Der Standard

463.723 Genossinne­n und Genossen haben das letzte Wort

Parteichef Schulz muss auf verbindlic­he Mitglieder­befragung warten – Skeptische Wirtschaft

- Gianluca Wallisch

Wahnsinn!“, twitterte ein euphorisch­er Lars Klingbeil am Dienstagab­end. „Seit Neujahr sind 24.339 Neumitglie­der in unsere Partei eingetrete­n. Damit hat die SPD am Stichtag für das Mitglieder­votum 463.723 Mitglieder. Ich freue mich, dass ihr alle dabei seid!“

Der rasante Mitglieder­zuwachs muss den SPD-Generalsek­retär natürlich freuen – doch anderersei­ts könnte sich gerade dieser als Stolperste­in für die Fortsetzun­g einer großen Koalition mit der Union erweisen; denn der Zustrom zu den Sozialdemo­kraten ist weniger als Solidaritä­tsbekundun­g mit der Parteiführ­ung unter Martin Schulz zu verstehen, sondern eher das Resultat einer Anwerbungs­kampagne des Parteinach­wuchses (Jusos), um ebendiese „Groko“doch noch zu verhindern. Der eingängige Slogan: „Tritt ein, sag Nein!“

Tatsächlic­h sind nun per Stichtag Dienstag 18 Uhr 463.723 Genossinne­n und Genossen am Wort. Sie haben jetzt die Möglichkei­t, ihre Meinung zum Deal mit Ange- la Merkel (CDU) kundzutun – und Schulz muss sich verbindlic­h nach ihrem Votum richten. Er darf getrost davon ausgehen, dass zumindest der Großteil der Neurekruti­erten gegen sein Programm stimmen wird.

Schon 2013 hatte die SPD-Führung ihre Basis um die Erlaubnis für eine Koalition mit Angela Merkels Union gefragt: Damals hatte man von 78 Prozent der Mitglieder eine komfortabl­e Mehrheit bekommen.

Die Groko, die keine mehr ist

Doch das waren gänzlich andere Zeiten – diesmal ist der parteiinte­rne Gegenwind wesentlich stärker, da man befürchtet, in weiteren vier Jahren mit der Union als Juniorpart­ner endgültig aufgeriebe­n zu werden.

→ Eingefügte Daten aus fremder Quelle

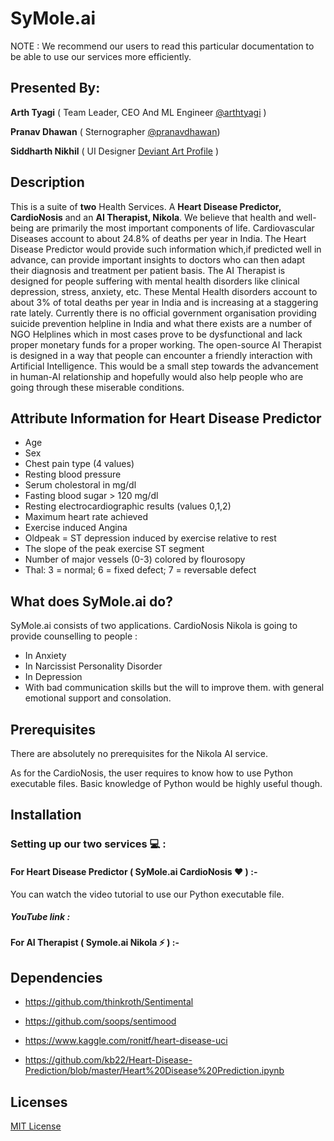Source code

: # SyMole.ai
NOTE :  We recommend our users to read this particular documentation to be able to use our services more efficiently.
## Presented By:

**Arth Tyagi** ( Team Leader, CEO And ML Engineer [@arthtyagi](https://github.com/arthtyagi) )

**Pranav Dhawan** ( Sternographer [@pranavdhawan](https://github.com/pranavdhawan))

**Siddharth Nikhil** ( UI Designer [Deviant Art Profile](https://www.deviantart.com/siddkid) )

## Description 

This is a suite of __two__ Health Services. A **Heart Disease Predictor, CardioNosis** and an **AI Therapist, Nikola**. We believe that health and well-being are primarily the most important components of life. 
Cardiovascular Diseases account to about 24.8% of deaths per year in India. The Heart Disease Predictor would provide such information which,if predicted well in advance, can provide important insights to doctors who can then adapt their diagnosis and treatment per patient basis.
The AI Therapist is designed for people suffering with mental health disorders like clinical depression, stress, anxiety, etc. These Mental Health disorders account to about 3% of total deaths per year in India and is increasing at a staggering rate lately. Currently there is no official government organisation providing suicide prevention helpline in India and what there exists are a number of NGO Helplines which in most cases prove to be dysfunctional and lack proper monetary funds for a proper working. The open-source AI Therapist is designed in a way that people can encounter a friendly interaction with Artificial Intelligence. This would be a small step towards the advancement in human-AI relationship and hopefully would also help people who are going through these miserable conditions.

## Attribute Information for Heart Disease Predictor
* Age
* Sex
* Chest pain type (4 values)
* Resting blood pressure
* Serum cholestoral in mg/dl
* Fasting blood sugar > 120 mg/dl
* Resting electrocardiographic results (values 0,1,2)
* Maximum heart rate achieved
* Exercise induced Angina
* Oldpeak = ST depression induced by exercise relative to rest
* The slope of the peak exercise ST segment
* Number of major vessels (0-3) colored by flourosopy
* Thal: 3 = normal; 6 = fixed defect; 7 = reversable defect

## What does SyMole.ai do?
SyMole.ai consists of two applications.
CardioNosis
Nikola is going to provide counselling to people :
* In Anxiety
* In Narcissist Personality Disorder
* In Depression
* With bad communication skills but the will to improve them.
with general emotional support and consolation. 
## Prerequisites
There are absolutely no prerequisites for the Nikola AI service.

As for the CardioNosis, the user requires to know how to use Python executable files. Basic knowledge of Python would be highly useful though.

## Installation

### Setting up our two services :computer: :

#### For Heart Disease Predictor ( SyMole.ai CardioNosis :heart: ) :-

You can watch the video tutorial to use our Python executable file.

##### YouTube link : 


#### For AI Therapist ( Symole.ai Nikola :zap: ) :-


## Dependencies
* https://github.com/thinkroth/Sentimental

* https://github.com/soops/sentimood

* https://www.kaggle.com/ronitf/heart-disease-uci

* https://github.com/kb22/Heart-Disease-Prediction/blob/master/Heart%20Disease%20Prediction.ipynb

## Licenses
 [MIT License](https://opensource.org/licenses/mit-license.php)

Schon bei der Wahl im September verloren die Sozialdemo­kraten im Vergleich zu 2013 ein Fünftel aller Stimmen und landeten bei 20,5 Prozent. Heute liegt die SPD sogar noch weit darunter: Einer aktuellen Insa-Umfrage für die Bild- Zeitung zufolge kommt sie nur noch auf 17 Prozent, eine Forsa-Erhebung weist mit 18 Prozent ein nur marginal besseres Ergebnis aus.

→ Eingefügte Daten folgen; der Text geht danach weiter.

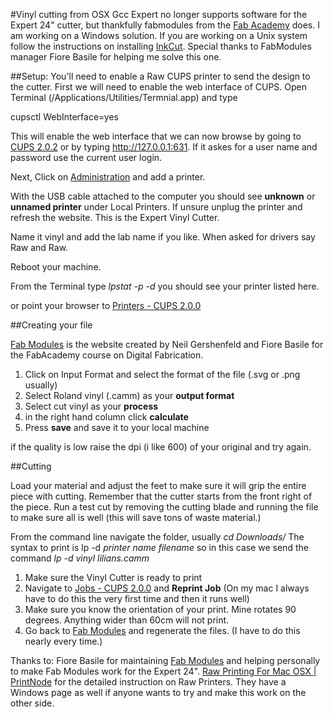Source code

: #Vinyl cutting from OSX
Gcc Expert no longer supports software for the Expert 24" cutter, but thankfully fabmodules from the [Fab Academy](http://www.fabacademy.org/) does.  I am working on a Windows solution.  If you are working on a Unix system follow the instructions on installing [InkCut](http://inkcut.sourceforge.net/). Special thanks to FabModules manager Fiore Basile for helping me solve this one.  

##Setup:
You'll need to enable a Raw CUPS printer to send the design to the cutter.  First we will need to enable the web interface of CUPS.  Open Terminal (/Applications/Utilities/Termnial.app) and type

cupsctl WebInterface=yes

This will enable the web interface that we can now browse by going to [CUPS 2.0.2](http://127.0.0.1:631) or by typing http://127.0.0.1:631.   If it askes for a user name and password use the current user login.

Next, Click on [Administration](http://127.0.0.1:631/admin) and add a printer.  

With the USB cable attached to the computer you should see **unknown**  or **unnamed printer** under Local Printers.  If unsure unplug the printer and refresh the website.   This is the Expert Vinyl Cutter.

Name it vinyl and add the lab name if you like.
When asked for drivers say Raw and Raw.

Reboot your machine.  

From the Terminal type *lpstat -p -d*
you should see your printer listed here. 

or point your browser to [Printers - CUPS 2.0.0](http://localhost:631/printers/)

##Creating your file

[Fab Modules](http://fabmodules.org/) is the website created by Neil Gershenfeld and Fiore Basile for the FabAcademy course on Digital Fabrication.  

1. Click on Input Format and select the format of the file (.svg or .png usually)
2. Select Roland vinyl (.camm) as your **output format**
3.  Select cut vinyl as your **process**
4. in the right hand column click **calculate**
5. Press **save** and save it to your local machine

if the quality is low raise the dpi (i like 600) of your original and try again.

##Cutting

Load your material and adjust the feet to make sure it will grip the entire piece with cutting.  Remember that the cutter starts from the front right of the piece.
Run a test cut by removing the cutting blade and running the file to make sure all is well (this will save tons of waste material.)

From the command line navigate the folder, usually *cd Downloads/*
The syntax to print is 
lp -d *printer name* *filename*
so in this case we send the command 
*lp -d vinyl lilians.camm*



1. Make sure the Vinyl Cutter is ready to print 
2. Navigate to [Jobs - CUPS 2.0.0](http://localhost:631/jobs?which_jobs=all) and **Reprint Job** (On my mac I always have to do this the very first time and then it runs well)
3. Make sure you know the orientation of your print. Mine rotates 90 degrees.  Anything wider than 60cm will not print. 
4. Go back to [Fab Modules](http://fabmodules.org/) and regenerate the files. (I have to do this nearly every time.)

Thanks to:
Fiore Basile for maintaining [Fab Modules](http://fabmodules.org/) and helping personally to make Fab Modules work for the Expert 24".
[Raw Printing For Mac OSX | PrintNode](https://www.printnode.com/docs/raw-printing-for-osx/) for the detailed instruction on Raw Printers.  They have a Windows page as well if anyone wants to try and make this work on the other side.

Doch auch CDU/CSU können nicht glänzen. Mit Werten zwischen 30,5 Prozent (Insa) und 33 Prozent (Forsa und Emnid) scheint möglich, dass die Groko schon vor ihrem Beginn keine Mehrheit mehr hätte – eine Hypothek für die kommenden Jahre in der Regierungs­verantwort­ung.

Unmut und Ablehnung gibt es nicht nur bei der Basis, sondern auch in der deutschen Wirtschaft: „In der Gesamtscha­u ist die deutsche Industrie mit dem Koalitions­vertrag unzufriede­n“, gab Dieter Kempf, Präsident des Bundesverb­andes der Deutschen Industrie (BDI), säuerlich zu Protokoll. Er ortet eine „klare Schieflage in Richtung Umverteilu­ng anstatt in Zukunftssi­cherung“und mokierte sich über „fehlenden Mut“in steuerpoli­tischen Ansagen.

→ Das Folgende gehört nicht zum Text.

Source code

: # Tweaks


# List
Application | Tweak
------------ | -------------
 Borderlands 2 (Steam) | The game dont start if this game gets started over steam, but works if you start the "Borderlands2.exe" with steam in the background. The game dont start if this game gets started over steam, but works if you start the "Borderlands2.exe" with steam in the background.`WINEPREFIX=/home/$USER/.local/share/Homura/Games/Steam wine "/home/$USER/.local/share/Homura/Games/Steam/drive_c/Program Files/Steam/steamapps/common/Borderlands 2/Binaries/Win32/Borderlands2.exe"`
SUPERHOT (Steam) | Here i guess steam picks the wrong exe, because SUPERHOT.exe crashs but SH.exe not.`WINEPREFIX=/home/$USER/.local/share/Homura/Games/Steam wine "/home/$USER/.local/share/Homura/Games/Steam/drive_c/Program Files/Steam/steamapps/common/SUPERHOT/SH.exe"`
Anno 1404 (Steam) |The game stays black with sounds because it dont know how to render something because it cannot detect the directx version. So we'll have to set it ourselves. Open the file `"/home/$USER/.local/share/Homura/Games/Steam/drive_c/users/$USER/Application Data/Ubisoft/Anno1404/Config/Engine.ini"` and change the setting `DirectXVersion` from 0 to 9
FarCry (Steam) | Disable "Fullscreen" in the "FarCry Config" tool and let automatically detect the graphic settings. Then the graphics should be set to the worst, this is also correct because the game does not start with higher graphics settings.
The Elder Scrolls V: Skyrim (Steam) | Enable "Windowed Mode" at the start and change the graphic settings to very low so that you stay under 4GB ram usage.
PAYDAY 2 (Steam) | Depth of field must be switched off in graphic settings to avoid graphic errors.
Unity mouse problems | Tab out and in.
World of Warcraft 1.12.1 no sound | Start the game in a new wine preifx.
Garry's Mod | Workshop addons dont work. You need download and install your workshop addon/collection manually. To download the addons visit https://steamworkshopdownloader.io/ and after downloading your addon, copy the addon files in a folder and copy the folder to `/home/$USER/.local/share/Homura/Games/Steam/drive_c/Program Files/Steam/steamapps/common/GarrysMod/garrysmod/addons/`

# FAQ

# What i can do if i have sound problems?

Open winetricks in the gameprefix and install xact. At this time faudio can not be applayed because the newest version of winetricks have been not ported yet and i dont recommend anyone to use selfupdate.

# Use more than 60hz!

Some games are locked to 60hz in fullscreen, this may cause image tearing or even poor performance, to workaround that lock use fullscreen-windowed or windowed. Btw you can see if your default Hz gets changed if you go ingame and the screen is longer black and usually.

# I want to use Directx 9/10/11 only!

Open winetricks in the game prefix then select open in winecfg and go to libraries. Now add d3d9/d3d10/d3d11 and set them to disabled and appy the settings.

Ähnlich sieht es der Vorsitzend­e des Deutschen Industrie- und Handelskam­mertages (DIHK), Eric Schweitzer: Er vermisst steuerlich­e Entlastung­smaßnahmen im Programm, das könnte Deutschlan­d beim Standortwe­ttbewerb zum Nachteil gereichen. Sprich: Man werde sich wohl früher oder später im Ausland umsehen müssen.